Monday, November 4, 2013

Rubric Evaluation

In my Technology class we were asked to talk about two different types of App evaluations. One was created by Katy Schrock and the second one by Harry Walker. Although the purpose of both of them was to help us evaluate how helpful an app is in the classroom, their approaches were totally different. I personally did not like the “Evaluation Rubric for IPod Apps” by Harry Walker. It seems very limiting, and simplistic. It provides a numerical rating with a description of what that specific number will represent. Well, what about if my 3 is more like a 4 for certain students or other educators?
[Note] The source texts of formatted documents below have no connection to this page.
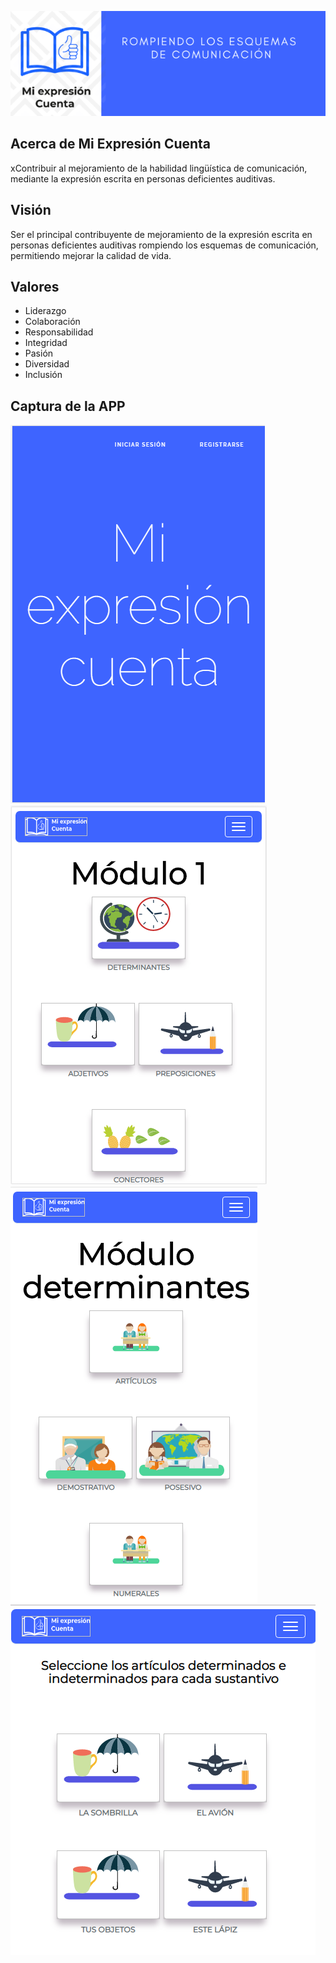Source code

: 
![alt text](public/images/p.png)

## Acerca de Mi Expresión Cuenta
xContribuir al mejoramiento de la habilidad lingüística de comunicación, mediante la expresión escrita en personas deficientes auditivas.

## Visión

Ser el principal contribuyente de mejoramiento de la expresión escrita en personas deficientes auditivas rompiendo los esquemas de comunicación, permitiendo mejorar la calidad de vida.

## Valores
* Liderazgo
* Colaboración
* Responsabilidad 
* Integridad
* Pasión
* Diversidad
* Inclusión


## Captura de la APP

![alt text](public/images/print1.png)
![alt text](public/images/print2.png)
![alt text](public/images/print3.png)
![alt text](public/images/print4.png)

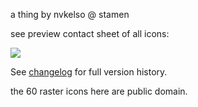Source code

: a thing by nvkelso @ stamen

see preview contact sheet of all icons:

![](http://github.com/nvkelso/mile-high-club/raw/master/preview.png)

See [changelog](http://github.com/nvkelso/mile-high-club/raw/master/CHANGELOG.md) for full version history.

the 60 raster icons here are public domain.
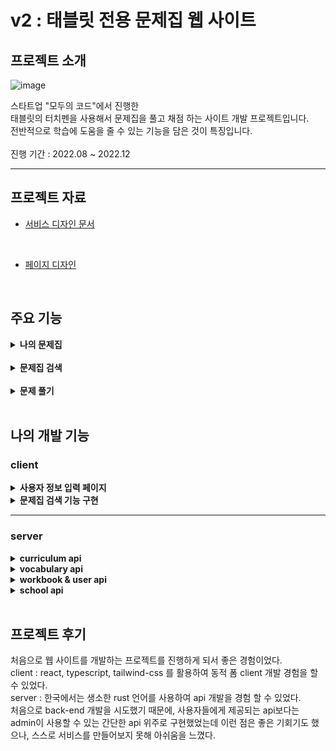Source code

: # v2 : 태블릿 전용 문제집 웹 사이트

## 프로젝트 소개

![image](https://github.com/HungKungE/Jogiyo-v2/assets/84065412/33ff7a22-a540-4540-817a-5b3786429cb9)

스타트업 "모두의 코드"에서 진행한
</br>
태블릿의 터치펜을 사용해서 문제집을 풀고 채점 하는 사이트 개발 프로젝트입니다.
</br>
전반적으로 학습에 도움을 줄 수 있는 기능을 담은 것이 특징입니다.
</br>
</br>
진행 기간 : 2022.08 ~ 2022.12
</br>

---

## 프로젝트 자료

- [서비스 디자인 문서](https://docs.google.com/document/d/1sjdeP5pTJ3hGAOYfTTb8Vf2y_o755gf8aqhGPMYWu-M/edit#heading=h.7fet0jbsxwh6)

</br>

- [페이지 디자인](https://www.figma.com/file/Uj6PNk5oF0ZyyrbG5a6KxG/Jogiyo-v2-UI?type=design&node-id=0-1&mode=design&t=0DCZ4sSJPMo2RI8u-0)
</br>

## 주요 기능

<details>
<summary><b>나의 문제집</b></summary>
<div markdown="1">
  </br>
  내가 풀었던 문제집들을 확인하고 이어서 풀거나 오답노트 확인할 수 있다.
  </br>
  
  ![myStudyRoom1](https://github.com/HungKungE/Jogiyo-v2/assets/84065412/26154547-6306-4c09-a1f2-41a15a75cb7c)
![myStudyRoom2](https://github.com/HungKungE/Jogiyo-v2/assets/84065412/86104f46-5aaa-4199-954e-9ede14f43a47)

</div>
</details>
</br>
<details>
<summary><b>문제집 검색</b></summary>
<div markdown="1">
  </br>
  여러 조건을 통해서 문제집을 검색할 수 있다.
  </br>
  
  ![믄제집찾기](https://github.com/HungKungE/Jogiyo-v2/assets/84065412/de75c94c-bc7a-4735-b3ed-c0457e96f82e)

</div>
</details>
</br>
<details>
<summary><b>문제 풀기</b></summary>
<div markdown="1">
  </br>
  온라인으로 문제집을 풀면서 채점할 수 있다.
  </br>
  
  ![풀기](https://github.com/HungKungE/Jogiyo-v2/assets/84065412/ff15dc56-833e-4786-b4a4-ed6edf837369)
![풀기2](https://github.com/HungKungE/Jogiyo-v2/assets/84065412/e73a4d5a-2631-44ed-a176-f6b2c87e45bf)

</div>
</details>
</br>

## 나의 개발 기능

### client

<details>
<summary><b>사용자 정보 입력 페이지</b></summary>
<div markdown="1">
  </br>
  회원 가입 시, 사용자의 정보를 입력하는 페이지 디자인과 구현을 맡았다.
  </br>
  사용자의 닉네임, 학년, 학교 정보를 입력받는다.
  </br>
  
### 사용 skills
  <div>
    <img src="https://img.shields.io/badge/react-61DAFB?style=for-the-badge&logo=react&logoColor=black">
    <img src="https://img.shields.io/badge/Typescript-3178C6?style=for-the-badge&logo=typescript&logoColor=white">
    <img src="https://img.shields.io/badge/tailwindcss-F7DF1E?style=for-the-badge&logo=tailwindcss&logoColor=white">
  </div>

### 페이지 디자인

![정보입력](https://github.com/HungKungE/Jogiyo-v2/assets/84065412/fec1bed9-2f70-403c-b3a6-f403d5a9499a)

</div>
</details>

<details>
<summary><b>문제집 검색 기능 구현</b></summary>
<div markdown="1">
  </br>
  문제집 이름, 문제집 태그를 통해서 문제집을 검색하는 기능을 구현했다.
  </br>
  
### 사용 skills
  <div>
    <img src="https://img.shields.io/badge/react-61DAFB?style=for-the-badge&logo=react&logoColor=black">
    <img src="https://img.shields.io/badge/Typescript-3178C6?style=for-the-badge&logo=typescript&logoColor=white">
    <img src="https://img.shields.io/badge/tailwindcss-F7DF1E?style=for-the-badge&logo=tailwindcss&logoColor=white">
  </div>

### 페이지 디자인

![믄제집찾기](https://github.com/HungKungE/Jogiyo-v2/assets/84065412/2f6fb1cd-b74a-4e4c-b4ef-f806866dce49)

</div>
</details>

---

### server

<details>
<summary><b>curriculum api</b></summary>
<div markdown="1">
  </br>
    영어단어 암기 커리큘럼 서비스 관련 admin api를 구현했다.
  </br>
  
  - [curriculum 코드 확인](https://github.com/HungKungE/Jogiyo-v3/tree/main/code/v2/server/curriculum)
  
### 사용 skills
  <div>
    <img src="https://img.shields.io/badge/Rust-000000?style=for-the-badge&logo=rust&logoColor=white">
    <img src="https://img.shields.io/badge/sea_orm-000000?style=for-the-badge&logo=rust&logoColor=white">
    <img src="https://img.shields.io/badge/Multipart-000000?style=for-the-badge&logo=rust&logoColor=white">
  </div>
</div>
</details>

<details>
<summary><b>vocabulary api</b></summary>
<div markdown="1">
  </br>
    curriculum에서 사용하는 1일 치 단어들의 정보를 가져오는 api를 구현했다. 
  </br>

   - [vocabulary 코드 확인](https://github.com/HungKungE/Jogiyo-v3/tree/main/code/v2/server/voca)
  
### 사용 skills
  <div>
    <img src="https://img.shields.io/badge/Rust-000000?style=for-the-badge&logo=rust&logoColor=white">
    <img src="https://img.shields.io/badge/sea_orm-000000?style=for-the-badge&logo=rust&logoColor=white">
    <img src="https://img.shields.io/badge/ActiveModel-000000?style=for-the-badge&logo=rust&logoColor=white">
  </div>
</div>
</details>

<details>
<summary><b>workbook & user api</b></summary>
<div markdown="1">
  </br>
    사용자에게 제공하는 문제집 관련 데이터와 사용자의 정보를 가져오는 api를 구현했다. 
  </br>

  - [workbook 코드 확인](https://github.com/HungKungE/Jogiyo-v3/tree/main/code/v2/server/workbook)
  - [user 코드 확인](https://github.com/HungKungE/Jogiyo-v3/tree/main/code/v2/server/user)
  
### 사용 skills
  <div>
    <img src="https://img.shields.io/badge/Rust-000000?style=for-the-badge&logo=rust&logoColor=white">
    <img src="https://img.shields.io/badge/sea_orm-000000?style=for-the-badge&logo=rust&logoColor=white">
  </div>
</div>
</details>

<details>
<summary><b>school api</b></summary>
<div markdown="1">
  </br>
    공공데이터인 전국 학교 리스트 관련 api를 구현했다. 
  </br>
  
  - [school 코드 확인](https://github.com/HungKungE/Jogiyo-v3/tree/main/code/v2/server/school)
  
### 사용 skills
  <div>
    <img src="https://img.shields.io/badge/Rust-000000?style=for-the-badge&logo=rust&logoColor=white">
    <img src="https://img.shields.io/badge/sea_orm-000000?style=for-the-badge&logo=rust&logoColor=white">
    <img src="https://img.shields.io/badge/paginate-000000?style=for-the-badge&logo=rust&logoColor=white">
    <img src="https://img.shields.io/badge/ActiveModel-000000?style=for-the-badge&logo=rust&logoColor=white">
  </div>
</div>
</details>
</br>

## 프로젝트 후기

처음으로 웹 사이트를 개발하는 프로젝트를 진행하게 되서 좋은 경험이었다.
</br>
client : react, typescript, tailwind-css 를 활용하여 동적 폼 client 개발 경험을 할 수 있었다.
</br>
server : 한국에서는 생소한 rust 언어를 사용하여 api 개발을 경험 할 수 있었다.
</br>
처음으로 back-end 개발을 시도했기 때문에, 사용자들에게 제공되는 api보다는 admin이 사용할 수 있는 간단한 api 위주로 구현했었는데
이런 점은 좋은 기회기도 했으나, 스스로 서비스를 만들어보지 못해 아쉬움을 느꼈다.
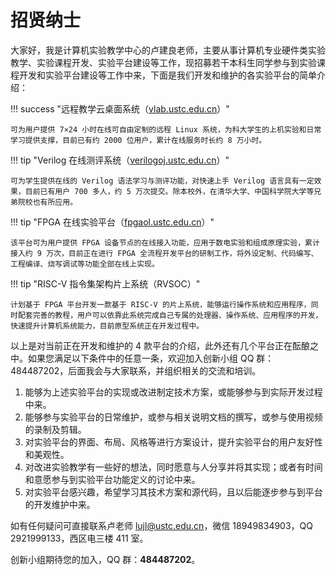 # 招贤纳士

大家好，我是计算机实验教学中心的卢建良老师，主要从事计算机专业硬件类实验教学、实验课程开发、实验平台建设等工作，现招募若干本科生同学参与到实验课程开发和实验平台建设等工作中来，下面是我们开发和维护的各实验平台的简单介绍：

!!! success "远程教学云桌面系统（[vlab.ustc.edu.cn](https://vlab.ustc.edu.cn/)）"

    可为用户提供 7×24 小时在线可自由定制的远程 Linux 系统，为科大学生的上机实验和日常学习提供支撑，目前已有约 2000 位用户，累计在线服务时长约 8 万小时。

!!! tip "Verilog 在线测评系统（[verilogoj.ustc.edu.cn](https://verilogoj.ustc.edu.cn)）"

    可为学生提供在线的 Verilog 语法学习与测评功能，对快速上手 Verilog 语言具有一定效果，目前已有用户 700 多人，约 5 万次提交。除本校外，在清华大学、中国科学院大学等兄弟院校也有所应用。

!!! tip "FPGA 在线实验平台（[fpgaol.ustc.edu.cn](https://fpgaol.ustc.edu.cn)）"

    该平台可为用户提供 FPGA 设备节点的在线接入功能，应用于数电实验和组成原理实验，累计接入约 9 万次，目前正在进行 FPGA 全流程开发平台的研制工作，将外设定制、代码编写、工程编译、烧写调试等功能全部在线上实现。

!!! tip "RISC-V 指令集架构片上系统（RVSOC）"

    计划基于 FPGA 平台开发一款基于 RISC-V 的片上系统，能够运行操作系统和应用程序，同时配套完善的教程，用户可以依靠此系统完成自己专属的处理器、操作系统、应用程序的开发，快速提升计算机系统能力，目前原型系统正在开发过程中。

以上是对当前正在开发和维护的 4 款平台的介绍，此外还有几个平台正在酝酿之中。如果您满足以下条件中的任意一条，欢迎加入创新小组 QQ 群：484487202，后面我会与大家联系，并组织相关的交流和培训。

1. 能够为上述实验平台的实现或改进制定技术方案，或能够参与到实际开发过程中来。
2. 能够参与实验平台的日常维护，或参与相关说明文档的撰写，或参与使用视频的录制及剪辑。
3. 对实验平台的界面、布局、风格等进行方案设计，提升实验平台的用户友好性和美观性。
4. 对改进实验教学有一些好的想法，同时愿意与人分享并将其实现；或者有时间和意愿参与到实验平台功能定义的讨论中来。
5. 对实验平台感兴趣，希望学习其技术方案和源代码，且以后能逐步参与到平台的开发维护中来。

如有任何疑问可直接联系卢老师 <lujl@ustc.edu.cn>，微信 18949834903，QQ 2921999133，西区电三楼 411 室。

创新小组期待您的加入，QQ 群：**484487202**。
Apps can be used for many different purposes and different instructional levels; therefore, rating an app with one number does not seem to be the correct way to evaluate it. Although the domains covered (curriculum connection, authenticity, feedback, differentiation, user friendliness, student motivation) in this rubric seemed pertinent to evaluate an app, the numerical rating and its rigidity make this a poor rubric evaluation. The other evaluation created by Kathleen Schrock on the other hand, takes a more holistic approach to the app evaluation. It takes into consideration many different aspects such as the level of Bloom’s taxonomy being addressed, age appropriateness, title, content and grade level. In addition, it provides the educator an opportunity to input comments and brainstorm on different uses for it. This evaluation in addition to covering the same six domains that the previous rubric evaluation does, it also has four additional parts that provide useful information when deciding if an app will work to enrich your lesson or not. I believe the use of an evaluation rubric is very helpful to navigate the process of deciding what app to use, when to use it, what students are going to be exposed to it, and when in your lesson would it be a good time to integrate this technology. Additionally, it helps the educator to create a mental checklist of what is needed.